A “best” crypto research tool is hard to define without a specific goal, but beginners are usually best served by platforms that prioritize clarity, education, and progressive depth, many tools are popular because they clearly explain metrics, offer historical price and market data, and provide basic fundamentals without overwhelming users. An ideal beginner tool should combine simple dashboards, plain-language explanations of concepts like market cap and token supply, and easy access to project descriptions, while still allowing users to gradually explore more advanced data such as on-chain metrics, governance details, or comparative analysis as their understanding grows.

How can smart money movements in crypto be tracked?

Smart money movements in crypto are typically tracked by first identifying and labeling wallets associated with experienced traders, funds, exchanges, or large holders through entity clustering techniques, then monitoring how assets flow between these entities over time.
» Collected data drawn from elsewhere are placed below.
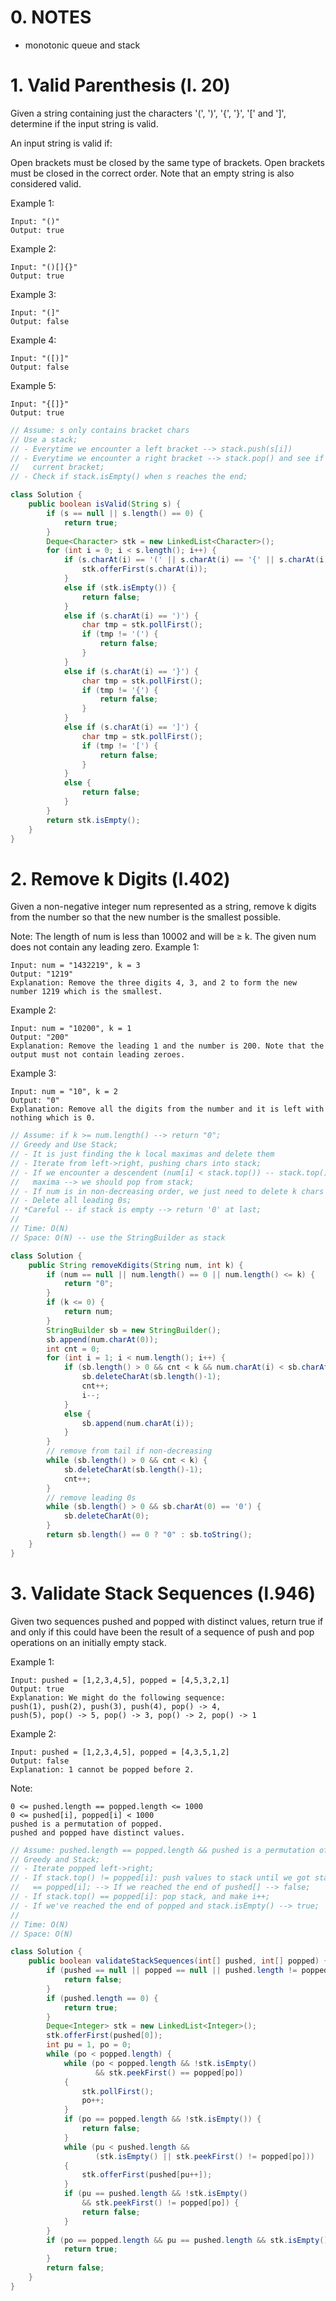 # 0. NOTES

- monotonic queue and stack

# 1. Valid Parenthesis (l. 20)

Given a string containing just the characters '(', ')', '{', '}', '[' and ']', determine if the input string is valid.

An input string is valid if:

Open brackets must be closed by the same type of brackets.
Open brackets must be closed in the correct order.
Note that an empty string is also considered valid.

Example 1:

```
Input: "()"
Output: true
```

Example 2:

```
Input: "()[]{}"
Output: true
```

Example 3:

```
Input: "(]"
Output: false
```

Example 4:

```
Input: "([)]"
Output: false
```

Example 5:

```
Input: "{[]}"
Output: true
```

```java
// Assume: s only contains bracket chars
// Use a stack;
// - Everytime we encounter a left bracket --> stack.push(s[i])
// - Everytime we encounter a right bracket --> stack.pop() and see if it matches
//   current bracket;
// - Check if stack.isEmpty() when s reaches the end;

class Solution {
    public boolean isValid(String s) {
        if (s == null || s.length() == 0) {
            return true;
        }
        Deque<Character> stk = new LinkedList<Character>();
        for (int i = 0; i < s.length(); i++) {
            if (s.charAt(i) == '(' || s.charAt(i) == '{' || s.charAt(i) == '[') {
                stk.offerFirst(s.charAt(i));
            }
            else if (stk.isEmpty()) {
                return false;
            }
            else if (s.charAt(i) == ')') {
                char tmp = stk.pollFirst();
                if (tmp != '(') {
                    return false;
                }
            }
            else if (s.charAt(i) == '}') {
                char tmp = stk.pollFirst();
                if (tmp != '{') {
                    return false;
                }
            }
            else if (s.charAt(i) == ']') {
                char tmp = stk.pollFirst();
                if (tmp != '[') {
                    return false;
                }
            }
            else {
                return false;
            }
        }
        return stk.isEmpty();
    }
}
```

# 2. Remove k Digits (l.402)

Given a non-negative integer num represented as a string, remove k digits from the number so that the new number is the smallest possible.

Note:
The length of num is less than 10002 and will be ≥ k.
The given num does not contain any leading zero.
Example 1:

```
Input: num = "1432219", k = 3
Output: "1219"
Explanation: Remove the three digits 4, 3, and 2 to form the new number 1219 which is the smallest.
```

Example 2:

```
Input: num = "10200", k = 1
Output: "200"
Explanation: Remove the leading 1 and the number is 200. Note that the output must not contain leading zeroes.
```

Example 3:

```
Input: num = "10", k = 2
Output: "0"
Explanation: Remove all the digits from the number and it is left with nothing which is 0.
```

```java
// Assume: if k >= num.length() --> return "0";
// Greedy and Use Stack;
// - It is just finding the k local maximas and delete them
// - Iterate from left->right, pushing chars into stack;
// - If we encounter a descendent (num[i] < stack.top()) -- stack.top() is the local
//   maxima --> we should pop from stack;
// - If num is in non-decreasing order, we just need to delete k chars from tail;
// - Delete all leading 0s;
// *Careful -- if stack is empty --> return '0' at last;
//
// Time: O(N)
// Space: O(N) -- use the StringBuilder as stack

class Solution {
    public String removeKdigits(String num, int k) {
        if (num == null || num.length() == 0 || num.length() <= k) {
            return "0";
        }
        if (k <= 0) {
            return num;
        }
        StringBuilder sb = new StringBuilder();
        sb.append(num.charAt(0));
        int cnt = 0;
        for (int i = 1; i < num.length(); i++) {
            if (sb.length() > 0 && cnt < k && num.charAt(i) < sb.charAt(sb.length()-1)) {
                sb.deleteCharAt(sb.length()-1);
                cnt++;
                i--;
            }
            else {
                sb.append(num.charAt(i));
            }
        }
        // remove from tail if non-decreasing
        while (sb.length() > 0 && cnt < k) {
            sb.deleteCharAt(sb.length()-1);
            cnt++;
        }
        // remove leading 0s
        while (sb.length() > 0 && sb.charAt(0) == '0') {
            sb.deleteCharAt(0);
        }
        return sb.length() == 0 ? "0" : sb.toString();
    }
}
```

# 3. Validate Stack Sequences (l.946)

Given two sequences pushed and popped with distinct values, return true if and only if this could have been the result of a sequence of push and pop operations on an initially empty stack.

Example 1:

```
Input: pushed = [1,2,3,4,5], popped = [4,5,3,2,1]
Output: true
Explanation: We might do the following sequence:
push(1), push(2), push(3), push(4), pop() -> 4,
push(5), pop() -> 5, pop() -> 3, pop() -> 2, pop() -> 1
```

Example 2:

```
Input: pushed = [1,2,3,4,5], popped = [4,3,5,1,2]
Output: false
Explanation: 1 cannot be popped before 2.
```

Note:

```
0 <= pushed.length == popped.length <= 1000
0 <= pushed[i], popped[i] < 1000
pushed is a permutation of popped.
pushed and popped have distinct values.
```

```java
// Assume: pushed.length == popped.length && pushed is a permutation of popped;
// Greedy and Stack;
// - Iterate popped left->right;
// - If stack.top() != popped[i]: push values to stack until we got stack.top()
//   == popped[i]; --> If we reached the end of pushed[] --> false;
// - If stack.top() == popped[i]: pop stack, and make i++;
// - If we've reached the end of popped and stack.isEmpty() --> true;
//
// Time: O(N)
// Space: O(N)

class Solution {
    public boolean validateStackSequences(int[] pushed, int[] popped) {
        if (pushed == null || popped == null || pushed.length != popped.length) {
            return false;
        }
        if (pushed.length == 0) {
            return true;
        }
        Deque<Integer> stk = new LinkedList<Integer>();
        stk.offerFirst(pushed[0]);
        int pu = 1, po = 0;
        while (po < popped.length) {
            while (po < popped.length && !stk.isEmpty()
                   && stk.peekFirst() == popped[po])
            {
                stk.pollFirst();
                po++;
            }
            if (po == popped.length && !stk.isEmpty()) {
                return false;
            }
            while (pu < pushed.length &&
                   (stk.isEmpty() || stk.peekFirst() != popped[po]))
            {
                stk.offerFirst(pushed[pu++]);
            }
            if (pu == pushed.length && !stk.isEmpty()
                && stk.peekFirst() != popped[po]) {
                return false;
            }
        }
        if (po == popped.length && pu == pushed.length && stk.isEmpty()) {
            return true;
        }
        return false;
    }
}
```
Analysts combine on-chain data such as transaction size, timing, token accumulation or distribution patterns, interactions with DeFi protocols, and exchange inflows/outflows to infer intent and conviction, often supplementing this with behavioral signals like early participation in new protocols or consistent profitability across cycles. Because wallet identities are inferred rather than absolute, these insights are treated as probabilistic signals rather than guarantees, making smart money tracking most useful when combined with broader market context and risk management.

Are free crypto research tools sufficient for in-depth analysis?

Free crypto research tools can be sufficient for certain types of in-depth analysis, especially when the focus is narrow or exploratory, such as tracking basic on-chain activity, monitoring token metrics, or validating a specific hypothesis. However, they often fall short for sustained or institutional-grade research due to limitations in historical data depth, wallet labeling accuracy, API rate limits, advanced querying, and the ability to fully reproduce and audit methodologies. As analysis becomes more complex or time-sensitive, paid tools or custom data pipelines are typically needed to ensure consistency, scalability, and higher confidence in the conclusions drawn.